ScrubData planner — Qwen3-4B fine-tuned for tabular cleaning plans
A ≤4B planner for hands-off data cleaning: it reads an aggregated column profile (per-value frequency counts) and emits a structured JSON cleaning plan that a deterministic pandas executor applies. Built for the Build Small Hackathon (🏡 Backyard AI · Tiny Titan · Well-Tuned).
Live demo: https://huggingface.co/spaces/build-small-hackathon/scrubdata ·
Code/paper: see the Space repo (docs/paper/) · Traces:
build-small-hackathon/scrubdata-traces
What's special about the training data
Every training example is execution-verified: a candidate (dirty table, plan) pair is kept only if running the executor on it provably recovers the known-clean table. Mix: synthetic high-cardinality categorical tables (Zipf long-tail + realistic typos) + 20% real-derived pairs from the Raha benchmarks (cell-aligned, learnable canonicalizations only).
Shipped composition (WS1 — verified union planner): in the product, every
model-proposed mapping is scored by a deterministic verifier (errors-are-rare frequency
gates, variant similarity, reference agreement; threshold SCRUBDATA_TAU, default 0.5)
and unioned with the grounded heuristic. Measured on hospital's 509 real errors:
0.905 precision @ 0.413 coverage (gated model plan alone: 0.993 @ 0.287 — 146/147
committed changes correct; seed-robust: 0.891 ± 0.012 @ 0.396 ± 0.025 over 3 training
seeds). Dropped merges become review flags, never silent skips.
Measured
- Canonicalization micro-F1 0.90 (vs 0.45 for a much larger zero-shot generic model, 0.13 for a rule heuristic) on frozen held-out gold.
- Real hospital typos (Raha, OOD): repair recall 0.00 → 0.42 from adding the real-derived 20% (synthetic-only fails to transfer — documented honestly).
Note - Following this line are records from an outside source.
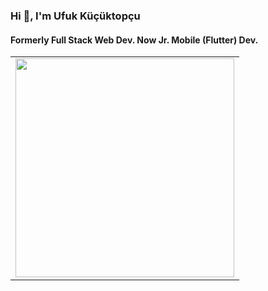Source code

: ### Hi 👋, I'm Ufuk Küçüktopçu

#### Formerly Full Stack Web Dev. Now Jr. Mobile (Flutter) Dev.

<table>
  <tr>
    <td>
      <image src='https://user-images.githubusercontent.com/17275354/161573220-f3f5ef29-9aa3-4be4-9979-21a3ca5ebe38.jpg' width='350'>
    </td>
  </tr>
</table>

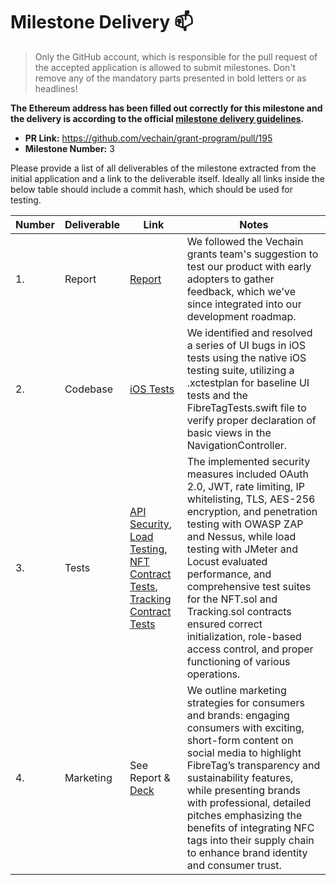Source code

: # Milestone Delivery :mailbox:

> Only the GitHub account, which is responsible for the pull request of the accepted application is allowed to submit milestones. Don't remove any of the mandatory parts presented in bold letters or as headlines!

**The Ethereum address has been filled out correctly for this milestone and the delivery is according to the official [milestone delivery guidelines](../#milestone-delivery-process).**  

* **PR Link:** https://github.com/vechain/grant-program/pull/195
* **Milestone Number:** 3

Please provide a list of all deliverables of the milestone extracted from the initial application and a link to the deliverable itself. Ideally all links inside the below table should include a commit hash, which should be used for testing.

| Number | Deliverable | Link                                                                                                                                                                                                                                                                                                                                                                                                                          | Notes                                                                                                                                                                                                                                                                                                                                                                                                                     |
| ------ | ----------- | ----------------------------------------------------------------------------------------------------------------------------------------------------------------------------------------------------------------------------------------------------------------------------------------------------------------------------------------------------------------------------------------------------------------------------- | ------------------------------------------------------------------------------------------------------------------------------------------------------------------------------------------------------------------------------------------------------------------------------------------------------------------------------------------------------------------------------------------------------------------------- |
| 1.     | Report      | [Report](https://drive.google.com/file/d/1TbRBLZ7oMgMFxIiW7viEySTd741wJA4b/view)                                                                                                                                                                                                                                                                                                                                              | We followed the Vechain grants team's suggestion to test our product with early adopters to gather feedback, which we've since integrated into our development roadmap.                                                                                                                                                                                                                                                   |
| 2.     | Codebase    | [iOS Tests](https://github.com/jjjutla/FibreTag/commit/b92f4a0e60719b0ce47bc17495a86fe324f53b67)                                                                                                                                                                                                                                                                                                                              | We identified and resolved a series of UI bugs in iOS tests using the native iOS testing suite, utilizing a .xctestplan for baseline UI tests and the FibreTagTests.swift file to verify proper declaration of basic views in the NavigationController.                                                                                                                                                                   |
| 3.     | Tests       | [API Security](https://github.com/jjjutla/FibreTag/blob/main/backend/src/App/appendEnpoints/index.tsx), [Load Testing](https://github.com/jjjutla/FibreTag/blob/main/jmeter_results.json), [NFT Contract Tests](https://github.com/jjjutla/FibreTag/blob/main/backend/contracts/contracts/NFT.test.js), [Tracking Contract Tests](https://github.com/jjjutla/FibreTag/blob/main/backend/contracts/contracts/Tracking.test.js) | The implemented security measures included OAuth 2.0, JWT, rate limiting, IP whitelisting, TLS, AES-256 encryption, and penetration testing with OWASP ZAP and Nessus, while load testing with JMeter and Locust evaluated performance, and comprehensive test suites for the NFT.sol and Tracking.sol contracts ensured correct initialization, role-based access control, and proper functioning of various operations. |
| 4.     | Marketing   | See Report & [Deck](https://drive.google.com/file/d/1xS4cil-WCqNyzUOUE40PNlhOVTbMTKn5/view)                                                                                                                                                                                                                                                                                                                                   | We outline marketing strategies for consumers and brands: engaging consumers with exciting, short-form content on social media to highlight FibreTag’s transparency and sustainability features, while presenting brands with professional, detailed pitches emphasizing the benefits of integrating NFC tags into their supply chain to enhance brand identity and consumer trust.                                       |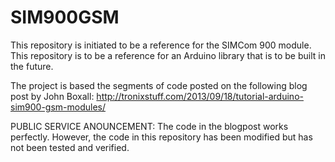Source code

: SIM900GSM
=========

This repository is initiated to be a reference for the SIMCom 900 module.
This repository is to be a reference for an Arduino library that is to be built in the future.

The project is based the segments of code posted on the following blog post by John Boxall:
http://tronixstuff.com/2013/09/18/tutorial-arduino-sim900-gsm-modules/

PUBLIC SERVICE ANOUNCEMENT:
The code in the blogpost works perfectly.
However, the code in this repository has been modified but has not been tested and verified.



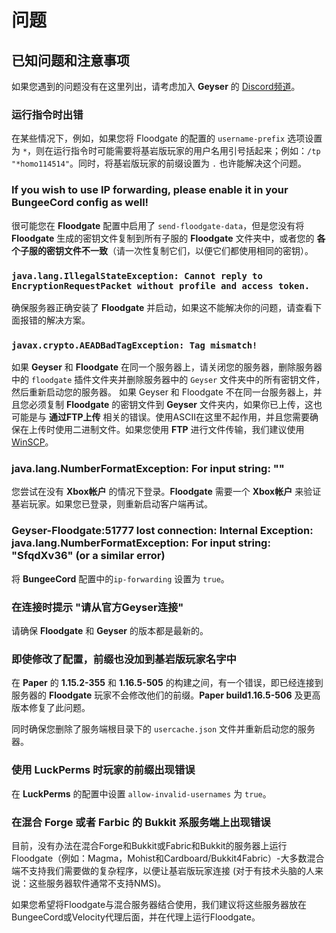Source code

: # 问题

## 已知问题和注意事项

如果您遇到的问题没有在这里列出，请考虑加入 **Geyser** 的 [Discord频道](http://discord.geysermc.org)。

### 运行指令时出错

在某些情况下，例如，如果您将 Floodgate 的配置的 `username-prefix` 选项设置为 `*`，则在运行指令时可能需要将基岩版玩家的用户名用引号括起来；例如：`/tp "*homo114514"`。同时，将基岩版玩家的前缀设置为 `.` 也许能解决这个问题。

### If you wish to use IP forwarding, please enable it in your BungeeCord config as well!

很可能您在 **Floodgate** 配置中启用了 `send-floodgate-data`，但是您没有将 **Floodgate** 生成的密钥文件复制到所有子服的 **Floodgate** 文件夹中，或者您的 **各个子服的密钥文件不一致**（请一次性复制它们，以便它们都使用相同的密钥）。

### `java.lang.IllegalStateException: Cannot reply to EncryptionRequestPacket without profile and access token.`

确保服务器正确安装了 **Floodgate** 并启动，如果这不能解决你的问题，请查看下面报错的解决方案。

### `javax.crypto.AEADBadTagException: Tag mismatch!`

如果 **Geyser** 和 **Floodgate** 在同一个服务器上，请关闭您的服务器，删除服务器中的 `floodgate` 插件文件夹并删除服务器中的 `Geyser` 文件夹中的所有密钥文件，然后重新启动您的服务器。 如果 Geyser 和 Floodgate 不在同一台服务器上，并且您必须复制 **Floodgate** 的密钥文件到 **Geyser** 文件夹内，如果你已上传，这也可能是与 **通过FTP上传** 相关的错误。使用ASCII在这里不起作用，并且您需要确保在上传时使用二进制文件。如果您使用 **FTP** 进行文件传输，我们建议使用 [WinSCP](https://winscp.net/eng/index.php)。

### java.lang.NumberFormatException: For input string: ""

您尝试在没有 **Xbox帐户** 的情况下登录。**Floodgate** 需要一个 **Xbox帐户** 来验证基岩玩家。如果您已登录，则重新启动客户端再试。

### Geyser-Floodgate:51777 lost connection: Internal Exception: java.lang.NumberFormatException: For input string: "SfqdXv36" (or a similar error)

将 **BungeeCord** 配置中的`ip-forwarding` 设置为 `true`。

### 在连接时提示 "请从官方Geyser连接"

请确保 **Floodgate** 和 **Geyser** 的版本都是最新的。

### 即使修改了配置，前缀也没加到基岩版玩家名字中

在 **Paper** 的 **1.15.2-355** 和 **1.16.5-505** 的构建之间，有一个错误，即已经连接到服务器的 **Floodgate** 玩家不会修改他们的前缀。**Paper build1.16.5-506** 及更高版本修复了此问题。

同时确保您删除了服务端根目录下的 `usercache.json` 文件并重新启动您的服务器。

### 使用 LuckPerms 时玩家的前缀出现错误

在 **LuckPerms** 的配置中设置 `allow-invalid-usernames` 为 `true`。

### 在混合 Forge 或者 Farbic 的 Bukkit 系服务端上出现错误

目前，没有办法在混合Forge和Bukkit或Fabric和Bukkit的服务器上运行Floodgate（例如：Magma，Mohist和Cardboard/Bukkit4Fabric）-大多数混合端不支持我们需要做的复杂程序，以便让基岩版玩家连接 (对于有技术头脑的人来说：这些服务器软件通常不支持NMS)。

如果您希望将Floodgate与混合服务器结合使用，我们建议将这些服务器放在BungeeCord或Velocity代理后面，并在代理上运行Floodgate。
- In production the model is wrapped with reference grounding + calibrated abstention (it never free-generates a canonical for a grounded column type).
How to run
Ollama / llama.cpp (recommended): use the non-thinking Modelfile from the Space repo
(notebooks/Modelfile). Q8_0 GGUF: ricalanis/scrubdata-qwen3-4b-v4-q8 (Q4_K_M corrupts
this model on Unsloth 2026.6.x exports — use Q8_0).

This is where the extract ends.